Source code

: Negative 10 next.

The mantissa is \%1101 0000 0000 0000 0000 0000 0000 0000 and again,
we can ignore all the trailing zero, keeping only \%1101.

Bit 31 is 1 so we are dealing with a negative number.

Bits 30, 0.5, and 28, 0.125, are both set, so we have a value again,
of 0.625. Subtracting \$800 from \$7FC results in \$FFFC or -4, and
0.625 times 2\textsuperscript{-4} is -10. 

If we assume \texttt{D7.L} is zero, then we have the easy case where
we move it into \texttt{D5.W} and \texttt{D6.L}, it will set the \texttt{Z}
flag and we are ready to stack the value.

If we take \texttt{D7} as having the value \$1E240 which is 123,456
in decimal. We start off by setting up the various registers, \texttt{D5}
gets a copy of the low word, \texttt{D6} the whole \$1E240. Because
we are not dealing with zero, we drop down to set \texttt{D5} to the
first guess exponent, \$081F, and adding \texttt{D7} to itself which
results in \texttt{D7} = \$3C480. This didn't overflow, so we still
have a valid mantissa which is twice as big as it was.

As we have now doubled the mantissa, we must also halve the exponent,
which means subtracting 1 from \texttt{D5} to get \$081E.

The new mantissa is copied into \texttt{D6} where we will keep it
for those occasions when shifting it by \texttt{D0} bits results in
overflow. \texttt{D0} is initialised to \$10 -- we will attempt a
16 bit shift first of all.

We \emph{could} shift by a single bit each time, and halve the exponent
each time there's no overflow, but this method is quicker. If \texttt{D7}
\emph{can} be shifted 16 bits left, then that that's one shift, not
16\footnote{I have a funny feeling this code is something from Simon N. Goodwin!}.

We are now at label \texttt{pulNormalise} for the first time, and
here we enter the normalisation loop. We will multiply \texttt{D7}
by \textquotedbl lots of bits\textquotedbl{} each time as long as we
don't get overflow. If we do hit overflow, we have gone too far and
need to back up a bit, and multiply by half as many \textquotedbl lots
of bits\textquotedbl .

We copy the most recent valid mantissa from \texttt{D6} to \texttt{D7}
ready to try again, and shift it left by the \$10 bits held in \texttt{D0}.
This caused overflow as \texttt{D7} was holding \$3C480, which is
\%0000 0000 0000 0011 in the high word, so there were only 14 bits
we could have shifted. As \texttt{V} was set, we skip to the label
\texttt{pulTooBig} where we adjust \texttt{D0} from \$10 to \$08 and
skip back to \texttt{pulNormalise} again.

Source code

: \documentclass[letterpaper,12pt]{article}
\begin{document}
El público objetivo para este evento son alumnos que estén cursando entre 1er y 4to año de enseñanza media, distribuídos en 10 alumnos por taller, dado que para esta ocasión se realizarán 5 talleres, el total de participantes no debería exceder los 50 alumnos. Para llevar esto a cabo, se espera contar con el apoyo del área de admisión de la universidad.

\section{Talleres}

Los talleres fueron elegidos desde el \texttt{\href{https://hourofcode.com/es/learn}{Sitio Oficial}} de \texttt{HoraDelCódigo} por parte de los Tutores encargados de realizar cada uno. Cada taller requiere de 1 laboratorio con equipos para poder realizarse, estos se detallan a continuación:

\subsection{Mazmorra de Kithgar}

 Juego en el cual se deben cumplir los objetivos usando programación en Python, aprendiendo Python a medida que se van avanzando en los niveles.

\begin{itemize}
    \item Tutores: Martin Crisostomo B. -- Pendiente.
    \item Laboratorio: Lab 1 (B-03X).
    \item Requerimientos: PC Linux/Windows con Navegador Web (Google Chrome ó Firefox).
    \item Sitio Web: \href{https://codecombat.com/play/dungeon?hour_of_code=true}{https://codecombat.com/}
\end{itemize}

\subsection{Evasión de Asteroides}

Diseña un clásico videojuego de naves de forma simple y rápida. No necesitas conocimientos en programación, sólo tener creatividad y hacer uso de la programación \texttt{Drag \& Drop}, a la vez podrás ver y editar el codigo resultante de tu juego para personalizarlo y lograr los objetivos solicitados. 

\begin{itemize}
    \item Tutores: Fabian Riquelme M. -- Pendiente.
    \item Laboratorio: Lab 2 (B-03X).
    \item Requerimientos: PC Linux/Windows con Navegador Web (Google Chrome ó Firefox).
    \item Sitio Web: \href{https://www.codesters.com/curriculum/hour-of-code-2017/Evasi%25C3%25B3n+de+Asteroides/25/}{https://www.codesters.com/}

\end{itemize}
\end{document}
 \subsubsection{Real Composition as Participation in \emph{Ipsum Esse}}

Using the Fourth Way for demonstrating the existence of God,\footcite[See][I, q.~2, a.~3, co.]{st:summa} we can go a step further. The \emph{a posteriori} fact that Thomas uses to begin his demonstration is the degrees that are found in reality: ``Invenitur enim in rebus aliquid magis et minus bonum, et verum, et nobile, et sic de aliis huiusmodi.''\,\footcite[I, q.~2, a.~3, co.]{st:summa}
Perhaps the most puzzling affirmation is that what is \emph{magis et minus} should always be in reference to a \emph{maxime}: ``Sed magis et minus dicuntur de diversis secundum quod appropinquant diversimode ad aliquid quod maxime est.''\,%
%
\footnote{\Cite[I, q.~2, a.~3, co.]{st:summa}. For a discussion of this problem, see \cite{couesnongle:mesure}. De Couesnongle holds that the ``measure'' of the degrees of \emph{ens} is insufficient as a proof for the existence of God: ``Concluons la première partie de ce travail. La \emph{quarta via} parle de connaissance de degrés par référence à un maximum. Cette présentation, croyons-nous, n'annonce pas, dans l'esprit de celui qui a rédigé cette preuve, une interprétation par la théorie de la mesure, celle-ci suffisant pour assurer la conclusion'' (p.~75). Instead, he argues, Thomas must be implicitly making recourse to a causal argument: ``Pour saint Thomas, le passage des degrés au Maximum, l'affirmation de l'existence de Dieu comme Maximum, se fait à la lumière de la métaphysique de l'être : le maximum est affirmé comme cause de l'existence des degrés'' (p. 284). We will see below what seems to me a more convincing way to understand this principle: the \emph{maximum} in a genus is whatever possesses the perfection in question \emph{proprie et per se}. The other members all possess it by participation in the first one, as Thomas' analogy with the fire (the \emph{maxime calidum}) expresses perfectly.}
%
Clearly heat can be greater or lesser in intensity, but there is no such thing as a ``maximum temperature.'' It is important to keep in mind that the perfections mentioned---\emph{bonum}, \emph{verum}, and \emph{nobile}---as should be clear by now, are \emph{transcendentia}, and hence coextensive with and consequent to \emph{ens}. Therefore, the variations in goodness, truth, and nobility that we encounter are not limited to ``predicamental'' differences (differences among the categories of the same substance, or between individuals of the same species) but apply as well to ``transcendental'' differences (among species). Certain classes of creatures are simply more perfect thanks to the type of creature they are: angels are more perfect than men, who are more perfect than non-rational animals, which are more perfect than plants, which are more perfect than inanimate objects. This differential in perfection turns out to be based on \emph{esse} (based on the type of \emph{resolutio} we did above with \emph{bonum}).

┄┄┄┄┄┄┄┄┄┄

**Try it**
Every record above needs to be copied exactly.

**Response to the task**
Source code

: Negative 10 next.

The mantissa is \%1101 0000 0000 0000 0000 0000 0000 0000 and again,
we can ignore all the trailing zero, keeping only \%1101.

Bit 31 is 1 so we are dealing with a negative number.

Bits 30, 0.5, and 28, 0.125, are both set, so we have a value again,
of 0.625. Subtracting \$800 from \$7FC results in \$FFFC or -4, and
0.625 times 2\textsuperscript{-4} is -10. 

If we assume \texttt{D7.L} is zero, then we have the easy case where
we move it into \texttt{D5.W} and \texttt{D6.L}, it will set the \texttt{Z}
flag and we are ready to stack the value.

If we take \texttt{D7} as having the value \$1E240 which is 123,456
in decimal. We start off by setting up the various registers, \texttt{D5}
gets a copy of the low word, \texttt{D6} the whole \$1E240. Because
we are not dealing with zero, we drop down to set \texttt{D5} to the
first guess exponent, \$081F, and adding \texttt{D7} to itself which
results in \texttt{D7} = \$3C480. This didn't overflow, so we still
have a valid mantissa which is twice as big as it was.

As we have now doubled the mantissa, we must also halve the exponent,
which means subtracting 1 from \texttt{D5} to get \$081E.

The new mantissa is copied into \texttt{D6} where we will keep it
for those occasions when shifting it by \texttt{D0} bits results in
overflow. \texttt{D0} is initialised to \$10 -- we will attempt a
16 bit shift first of all.

We \emph{could} shift by a single bit each time, and halve the exponent
each time there's no overflow, but this method is quicker. If \texttt{D7}
\emph{can} be shifted 16 bits left, then that that's one shift, not
16\footnote{I have a funny feeling this code is something from Simon N. Goodwin!}.

We are now at label \texttt{pulNormalise} for the first time, and
here we enter the normalisation loop. We will multiply \texttt{D7}
by \textquotedbl lots of bits\textquotedbl{} each time as long as we
don't get overflow. If we do hit overflow, we have gone too far and
need to back up a bit, and multiply by half as many \textquotedbl lots
of bits\textquotedbl .

We copy the most recent valid mantissa from \texttt{D6} to \texttt{D7}
ready to try again, and shift it left by the \$10 bits held in \texttt{D0}.
This caused overflow as \texttt{D7} was holding \$3C480, which is
\%0000 0000 0000 0011 in the high word, so there were only 14 bits
we could have shifted. As \texttt{V} was set, we skip to the label
\texttt{pulTooBig} where we adjust \texttt{D0} from \$10 to \$08 and
skip back to \texttt{pulNormalise} again.

Source code

: \documentclass[letterpaper,12pt]{article}
\begin{document}
El público objetivo para este evento son alumnos que estén cursando entre 1er y 4to año de enseñanza media, distribuídos en 10 alumnos por taller, dado que para esta ocasión se realizarán 5 talleres, el total de participantes no debería exceder los 50 alumnos. Para llevar esto a cabo, se espera contar con el apoyo del área de admisión de la universidad.

\section{Talleres}

Los talleres fueron elegidos desde el \texttt{\href{https://hourofcode.com/es/learn}{Sitio Oficial}} de \texttt{HoraDelCódigo} por parte de los Tutores encargados de realizar cada uno. Cada taller requiere de 1 laboratorio con equipos para poder realizarse, estos se detallan a continuación:

\subsection{Mazmorra de Kithgar}

 Juego en el cual se deben cumplir los objetivos usando programación en Python, aprendiendo Python a medida que se van avanzando en los niveles.

\begin{itemize}
    \item Tutores: Martin Crisostomo B. -- Pendiente.
    \item Laboratorio: Lab 1 (B-03X).
    \item Requerimientos: PC Linux/Windows con Navegador Web (Google Chrome ó Firefox).
    \item Sitio Web: \href{https://codecombat.com/play/dungeon?hour_of_code=true}{https://codecombat.com/}
\end{itemize}

\subsection{Evasión de Asteroides}

Diseña un clásico videojuego de naves de forma simple y rápida. No necesitas conocimientos en programación, sólo tener creatividad y hacer uso de la programación \texttt{Drag \& Drop}, a la vez podrás ver y editar el codigo resultante de tu juego para personalizarlo y lograr los objetivos solicitados. 

\begin{itemize}
    \item Tutores: Fabian Riquelme M. -- Pendiente.
    \item Laboratorio: Lab 2 (B-03X).
    \item Requerimientos: PC Linux/Windows con Navegador Web (Google Chrome ó Firefox).
    \item Sitio Web: \href{https://www.codesters.com/curriculum/hour-of-code-2017/Evasi%25C3%25B3n+de+Asteroides/25/}{https://www.codesters.com/}

\end{itemize}
\end{document}
 \subsubsection{Real Composition as Participation in \emph{Ipsum Esse}}

Using the Fourth Way for demonstrating the existence of God,\footcite[See][I, q.~2, a.~3, co.]{st:summa} we can go a step further. The \emph{a posteriori} fact that Thomas uses to begin his demonstration is the degrees that are found in reality: ``Invenitur enim in rebus aliquid magis et minus bonum, et verum, et nobile, et sic de aliis huiusmodi.''\,\footcite[I, q.~2, a.~3, co.]{st:summa}
Perhaps the most puzzling affirmation is that what is \emph{magis et minus} should always be in reference to a \emph{maxime}: ``Sed magis et minus dicuntur de diversis secundum quod appropinquant diversimode ad aliquid quod maxime est.''\,%
%
\footnote{\Cite[I, q.~2, a.~3, co.]{st:summa}. For a discussion of this problem, see \cite{couesnongle:mesure}. De Couesnongle holds that the ``measure'' of the degrees of \emph{ens} is insufficient as a proof for the existence of God: ``Concluons la première partie de ce travail. La \emph{quarta via} parle de connaissance de degrés par référence à un maximum. Cette présentation, croyons-nous, n'annonce pas, dans l'esprit de celui qui a rédigé cette preuve, une interprétation par la théorie de la mesure, celle-ci suffisant pour assurer la conclusion'' (p.~75). Instead, he argues, Thomas must be implicitly making recourse to a causal argument: ``Pour saint Thomas, le passage des degrés au Maximum, l'affirmation de l'existence de Dieu comme Maximum, se fait à la lumière de la métaphysique de l'être : le maximum est affirmé comme cause de l'existence des degrés'' (p. 284). We will see below what seems to me a more convincing way to understand this principle: the \emph{maximum} in a genus is whatever possesses the perfection in question \emph{proprie et per se}. The other members all possess it by participation in the first one, as Thomas' analogy with the fire (the \emph{maxime calidum}) expresses perfectly.}
%
Clearly heat can be greater or lesser in intensity, but there is no such thing as a ``maximum temperature.'' It is important to keep in mind that the perfections mentioned---\emph{bonum}, \emph{verum}, and \emph{nobile}---as should be clear by now, are \emph{transcendentia}, and hence coextensive with and consequent to \emph{ens}. Therefore, the variations in goodness, truth, and nobility that we encounter are not limited to ``predicamental'' differences (differences among the categories of the same substance, or between individuals of the same species) but apply as well to ``transcendental'' differences (among species). Certain classes of creatures are simply more perfect thanks to the type of creature they are: angels are more perfect than men, who are more perfect than non-rational animals, which are more perfect than plants, which are more perfect than inanimate objects. This differential in perfection turns out to be based on \emph{esse} (based on the type of \emph{resolutio} we did above with \emph{bonum}).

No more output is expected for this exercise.